3:00pm: Meet with a separate producing team do discuss food needs for a Chew Special we are shooting next week. They need a lot more than I thought. I'm going to have to hire some freelancers.

3:45pm: I call my husband to check in and I get to talk to Eleanor for about 6 minutes before she presses every button on the phone and hangs up on me.

4:00pm: Go over food costs from last week and put together purchasing orders for new plates and platters for set. I forgot to eat the eggplant but it's in the fridge, I'll eat it tomorrow.

6:00pm: Tomorrow's show only has two cooking segments so I am out of here!
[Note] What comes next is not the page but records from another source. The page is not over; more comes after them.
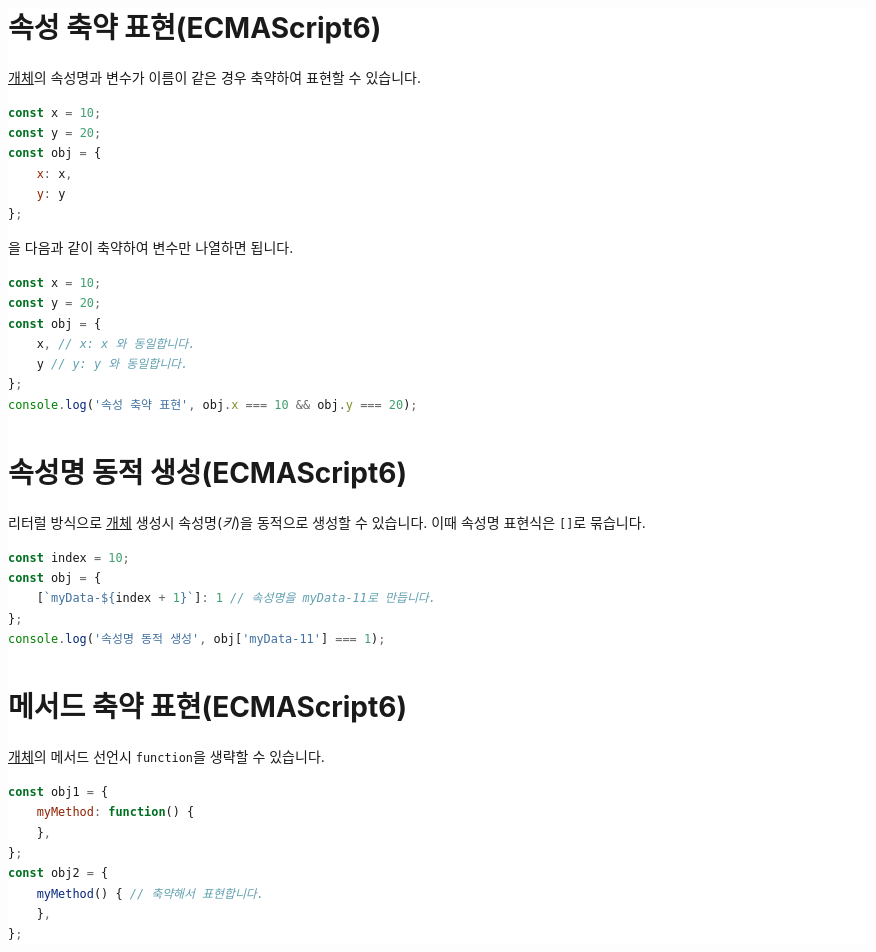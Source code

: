 # 속성 축약 표현(ECMAScript6)

[개체](https://tango1202.github.io/javascript/javascript-object/#%EA%B0%9C%EC%B2%B4)의 속성명과 변수가 이름이 같은 경우 축약하여 표현할 수 있습니다.

```javascript
const x = 10;
const y = 20;
const obj = {
    x: x, 
    y: y
};
```

을 다음과 같이 축약하여 변수만 나열하면 됩니다.

```javascript
const x = 10;
const y = 20;
const obj = {
    x, // x: x 와 동일합니다.
    y // y: y 와 동일합니다.
};
console.log('속성 축약 표현', obj.x === 10 && obj.y === 20);
```
# 속성명 동적 생성(ECMAScript6)

리터럴 방식으로 [개체](https://tango1202.github.io/javascript/javascript-object/#%EA%B0%9C%EC%B2%B4) 생성시 속성명(*키*)을 동적으로 생성할 수 있습니다. 이때 속성명 표현식은 `[]`로 묶습니다.

```javascript
const index = 10;
const obj = {
    [`myData-${index + 1}`]: 1 // 속성명을 myData-11로 만듭니다.
};
console.log('속성명 동적 생성', obj['myData-11'] === 1);
```

# 메서드 축약 표현(ECMAScript6)

[개체](https://tango1202.github.io/javascript/javascript-object/#%EA%B0%9C%EC%B2%B4)의 메서드 선언시 `function`을 생략할 수 있습니다. 

```javascript
const obj1 = {
    myMethod: function() {
    },
};
const obj2 = {
    myMethod() { // 축약해서 표현합니다.
    },
};
```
7:00pm: Make it home in time for dinner. I make pasta with zucchini, tomatoes, and pine nuts and we all eat together.

8:00pm: Bath, stories, and bed for Eleanor.

8:30pm-9:30pm: Couch, shower, and bed for me.

Wednesday, July 11

5:00am: My daughter wakes up and wants to build a house with blocks. I call work and say I am going to be a few minutes late, let my husband sleep a little longer, and we build. It's great.
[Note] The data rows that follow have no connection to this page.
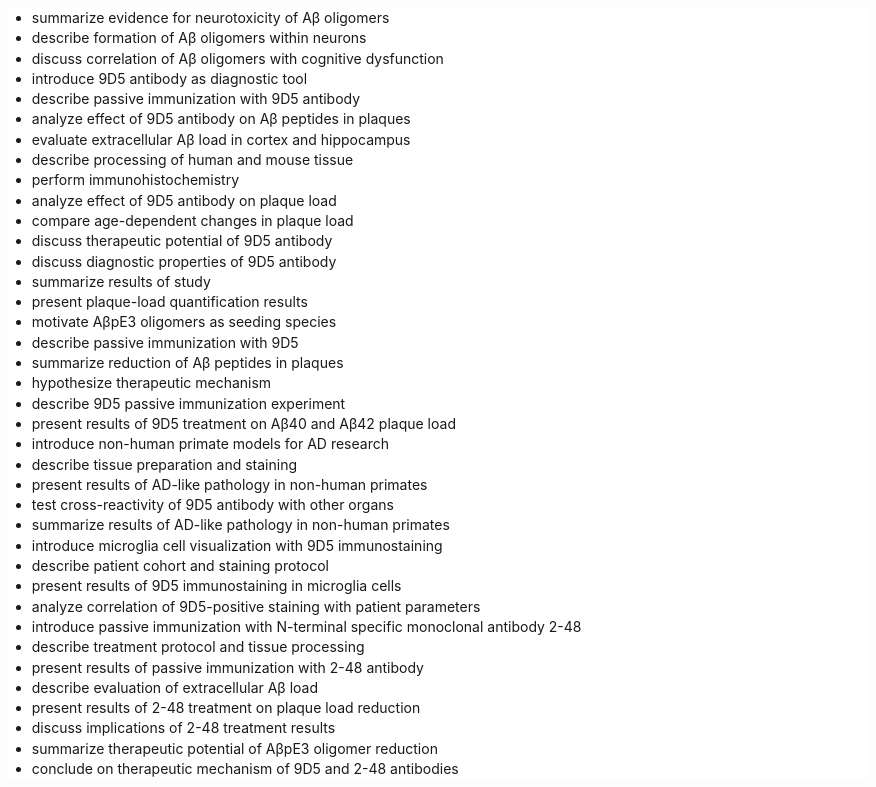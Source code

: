 - summarize evidence for neurotoxicity of Aβ oligomers
- describe formation of Aβ oligomers within neurons
- discuss correlation of Aβ oligomers with cognitive dysfunction
- introduce 9D5 antibody as diagnostic tool
- describe passive immunization with 9D5 antibody
- analyze effect of 9D5 antibody on Aβ peptides in plaques
- evaluate extracellular Aβ load in cortex and hippocampus
- describe processing of human and mouse tissue
- perform immunohistochemistry
- analyze effect of 9D5 antibody on plaque load
- compare age-dependent changes in plaque load
- discuss therapeutic potential of 9D5 antibody
- discuss diagnostic properties of 9D5 antibody
- summarize results of study
- present plaque-load quantification results
- motivate AβpE3 oligomers as seeding species
- describe passive immunization with 9D5
- summarize reduction of Aβ peptides in plaques
- hypothesize therapeutic mechanism
- describe 9D5 passive immunization experiment
- present results of 9D5 treatment on Aβ40 and Aβ42 plaque load
- introduce non-human primate models for AD research
- describe tissue preparation and staining
- present results of AD-like pathology in non-human primates
- test cross-reactivity of 9D5 antibody with other organs
- summarize results of AD-like pathology in non-human primates
- introduce microglia cell visualization with 9D5 immunostaining
- describe patient cohort and staining protocol
- present results of 9D5 immunostaining in microglia cells
- analyze correlation of 9D5-positive staining with patient parameters
- introduce passive immunization with N-terminal specific monoclonal antibody 2-48
- describe treatment protocol and tissue processing
- present results of passive immunization with 2-48 antibody
- describe evaluation of extracellular Aβ load
- present results of 2-48 treatment on plaque load reduction
- discuss implications of 2-48 treatment results
- summarize therapeutic potential of AβpE3 oligomer reduction
- conclude on therapeutic mechanism of 9D5 and 2-48 antibodies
5:50am: Cab again but I promise myself I'll take the train tomorrow.

6:15am: I meet with the kitchen. We only have two cooking segments today and that never happens. Mario is making Caprese sandwiches on a surfboard, and our guest, Gina Neely, is making Texas Caviar with Pita chips. We have a taped piece about a lobster restaurant on the water but all we need to have for that are a couple of cooked lobsters. We are in such good shape that Kevin, another stylist (there are three), makes eggs and we all eat breakfast.
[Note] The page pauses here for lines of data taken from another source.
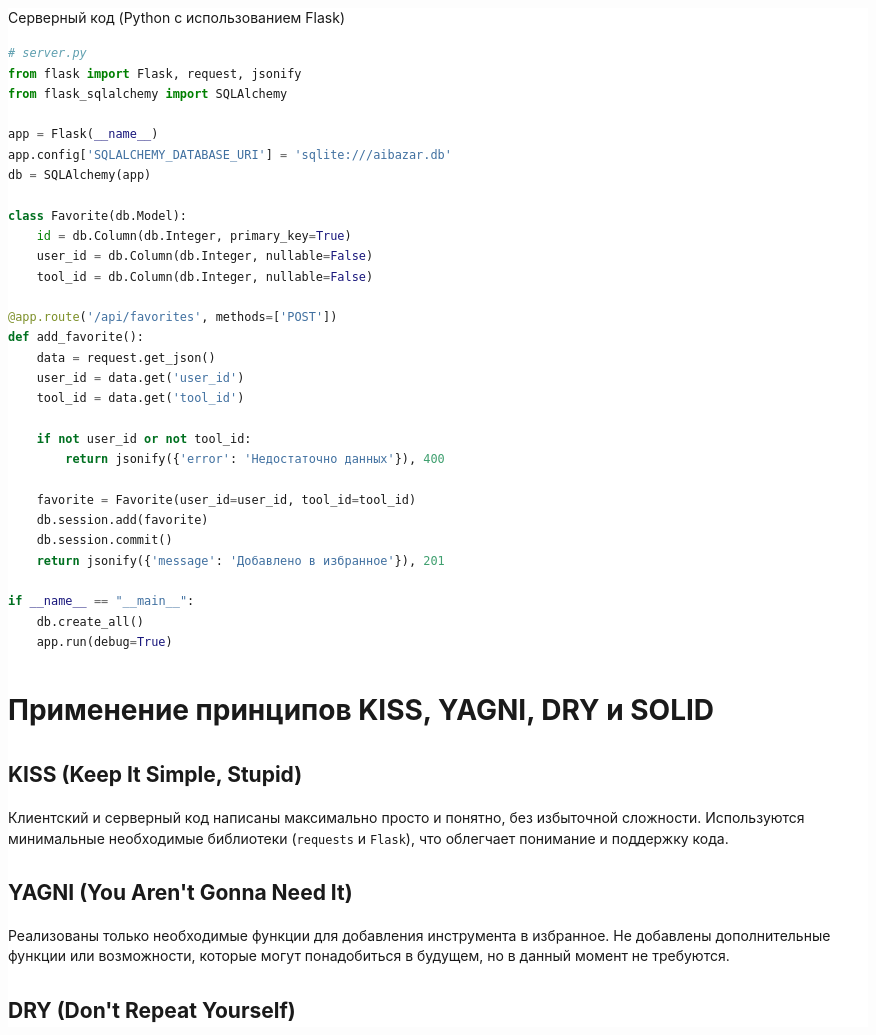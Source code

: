 Серверный код (Python с использованием Flask)
```python
# server.py
from flask import Flask, request, jsonify
from flask_sqlalchemy import SQLAlchemy

app = Flask(__name__)
app.config['SQLALCHEMY_DATABASE_URI'] = 'sqlite:///aibazar.db'
db = SQLAlchemy(app)

class Favorite(db.Model):
    id = db.Column(db.Integer, primary_key=True)
    user_id = db.Column(db.Integer, nullable=False)
    tool_id = db.Column(db.Integer, nullable=False)

@app.route('/api/favorites', methods=['POST'])
def add_favorite():
    data = request.get_json()
    user_id = data.get('user_id')
    tool_id = data.get('tool_id')
    
    if not user_id or not tool_id:
        return jsonify({'error': 'Недостаточно данных'}), 400
    
    favorite = Favorite(user_id=user_id, tool_id=tool_id)
    db.session.add(favorite)
    db.session.commit()
    return jsonify({'message': 'Добавлено в избранное'}), 201

if __name__ == "__main__":
    db.create_all()
    app.run(debug=True)

```

# Применение принципов KISS, YAGNI, DRY и SOLID

## KISS (Keep It Simple, Stupid)

Клиентский и серверный код написаны максимально просто и понятно, без избыточной сложности. Используются минимальные необходимые библиотеки (`requests` и `Flask`), что облегчает понимание и поддержку кода.

## YAGNI (You Aren't Gonna Need It)

Реализованы только необходимые функции для добавления инструмента в избранное. Не добавлены дополнительные функции или возможности, которые могут понадобиться в будущем, но в данный момент не требуются.

## DRY (Don't Repeat Yourself)
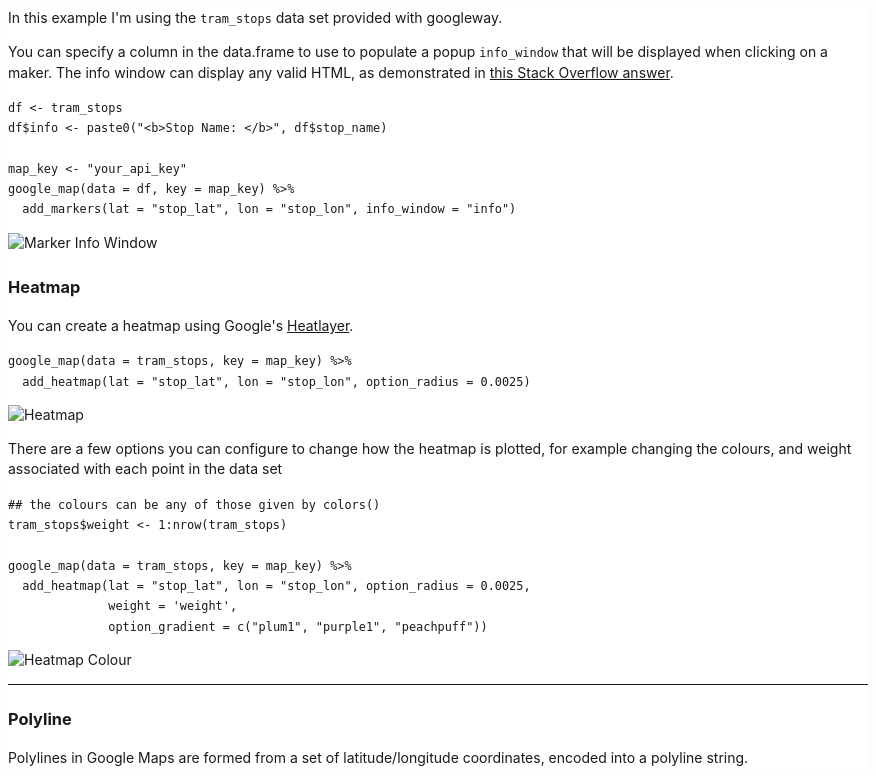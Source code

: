 In this example I'm using the `tram_stops` data set provided with googleway. 

You can specify a column in the data.frame to use to populate a popup `info_window` that will be displayed when clicking on a maker. The info window can display any valid HTML, as demonstrated in [this Stack Overflow answer](http://stackoverflow.com/a/39339464/5977215).


```
df <- tram_stops
df$info <- paste0("<b>Stop Name: </b>", df$stop_name)

map_key <- "your_api_key"
google_map(data = df, key = map_key) %>%
  add_markers(lat = "stop_lat", lon = "stop_lon", info_window = "info")
```

![Marker Info Window](./img/marker_info.png)

### Heatmap

You can create a heatmap using Google's [Heatlayer](https://developers.google.com/maps/documentation/javascript/examples/layer-heatmap).


```
google_map(data = tram_stops, key = map_key) %>%
  add_heatmap(lat = "stop_lat", lon = "stop_lon", option_radius = 0.0025)
```

![Heatmap](./img/heatmap.png)


There are a few options you can configure to change how the heatmap is plotted, for example changing the colours, and weight associated with each point in the data set


```
## the colours can be any of those given by colors()
tram_stops$weight <- 1:nrow(tram_stops)

google_map(data = tram_stops, key = map_key) %>%
  add_heatmap(lat = "stop_lat", lon = "stop_lon", option_radius = 0.0025,
              weight = 'weight', 
              option_gradient = c("plum1", "purple1", "peachpuff"))

```
![Heatmap Colour](./img/heatmap_colour.png)



---

### Polyline

Polylines in Google Maps are formed from a set of latitude/longitude coordinates, encoded into a polyline string.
6:45am: The show is totally set up and I have time to go over tomorrow's shows with the hosts so that I don't have to chase them down after. This puts me ahead.

7:15am: Meeting and rehearsal. No changes.

8:30am: Walk through with Gina Neely, no changes.

8:45am: Gordon wants a tip for getting lobster meat out of the shell for when we come back to the studio out of the taped piece in segment 4. I do some research and find that you can use a rolling pin to get the meat out of the legs. I suggest we use a beer bottle.

8:50am: Gordon sends audio over to me to get me set up with a mike and then tells me to go to hair and make-up. I'm doing the Lobster demo.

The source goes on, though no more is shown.